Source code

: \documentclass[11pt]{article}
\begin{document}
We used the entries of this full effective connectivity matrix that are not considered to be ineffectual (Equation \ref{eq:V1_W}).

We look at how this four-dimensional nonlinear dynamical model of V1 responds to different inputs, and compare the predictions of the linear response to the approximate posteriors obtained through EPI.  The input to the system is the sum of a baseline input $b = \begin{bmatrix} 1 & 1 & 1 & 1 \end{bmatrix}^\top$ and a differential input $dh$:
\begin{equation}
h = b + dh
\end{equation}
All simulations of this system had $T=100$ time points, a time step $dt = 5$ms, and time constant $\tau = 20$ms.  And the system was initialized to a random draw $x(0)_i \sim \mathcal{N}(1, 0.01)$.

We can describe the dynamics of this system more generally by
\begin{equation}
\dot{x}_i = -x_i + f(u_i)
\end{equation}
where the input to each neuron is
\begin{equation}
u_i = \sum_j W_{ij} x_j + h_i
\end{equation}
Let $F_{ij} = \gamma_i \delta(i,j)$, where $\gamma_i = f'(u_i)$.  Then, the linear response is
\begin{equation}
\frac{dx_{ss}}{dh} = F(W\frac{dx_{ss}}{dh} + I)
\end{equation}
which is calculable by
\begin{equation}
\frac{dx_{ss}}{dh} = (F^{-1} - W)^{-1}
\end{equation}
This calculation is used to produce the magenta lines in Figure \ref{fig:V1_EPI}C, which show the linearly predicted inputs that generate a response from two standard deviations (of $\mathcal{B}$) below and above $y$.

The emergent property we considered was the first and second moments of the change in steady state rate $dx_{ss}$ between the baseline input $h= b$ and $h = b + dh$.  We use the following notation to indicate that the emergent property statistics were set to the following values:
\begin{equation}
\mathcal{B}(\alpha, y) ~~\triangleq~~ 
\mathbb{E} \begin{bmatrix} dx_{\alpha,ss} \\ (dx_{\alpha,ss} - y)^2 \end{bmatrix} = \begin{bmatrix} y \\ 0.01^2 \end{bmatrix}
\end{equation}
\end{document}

◆ ◆ ◆ ◆ ◆ ◆ ◆

WORK TO COMPLETE
Each line of the listing is to be reproduced verbatim.

TASK RESULT
Source code

: \documentclass[11pt]{article}
\begin{document}
We used the entries of this full effective connectivity matrix that are not considered to be ineffectual (Equation \ref{eq:V1_W}).

We look at how this four-dimensional nonlinear dynamical model of V1 responds to different inputs, and compare the predictions of the linear response to the approximate posteriors obtained through EPI.  The input to the system is the sum of a baseline input $b = \begin{bmatrix} 1 & 1 & 1 & 1 \end{bmatrix}^\top$ and a differential input $dh$:
\begin{equation}
h = b + dh
\end{equation}
All simulations of this system had $T=100$ time points, a time step $dt = 5$ms, and time constant $\tau = 20$ms.  And the system was initialized to a random draw $x(0)_i \sim \mathcal{N}(1, 0.01)$.

We can describe the dynamics of this system more generally by
\begin{equation}
\dot{x}_i = -x_i + f(u_i)
\end{equation}
where the input to each neuron is
\begin{equation}
u_i = \sum_j W_{ij} x_j + h_i
\end{equation}
Let $F_{ij} = \gamma_i \delta(i,j)$, where $\gamma_i = f'(u_i)$.  Then, the linear response is
\begin{equation}
\frac{dx_{ss}}{dh} = F(W\frac{dx_{ss}}{dh} + I)
\end{equation}
which is calculable by
\begin{equation}
\frac{dx_{ss}}{dh} = (F^{-1} - W)^{-1}
\end{equation}
This calculation is used to produce the magenta lines in Figure \ref{fig:V1_EPI}C, which show the linearly predicted inputs that generate a response from two standard deviations (of $\mathcal{B}$) below and above $y$.

The emergent property we considered was the first and second moments of the change in steady state rate $dx_{ss}$ between the baseline input $h= b$ and $h = b + dh$.  We use the following notation to indicate that the emergent property statistics were set to the following values:
\begin{equation}
\mathcal{B}(\alpha, y) ~~\triangleq~~ 
\mathbb{E} \begin{bmatrix} dx_{\alpha,ss} \\ (dx_{\alpha,ss} - y)^2 \end{bmatrix} = \begin{bmatrix} y \\ 0.01^2 \end{bmatrix}
\end{equation}
\end{document}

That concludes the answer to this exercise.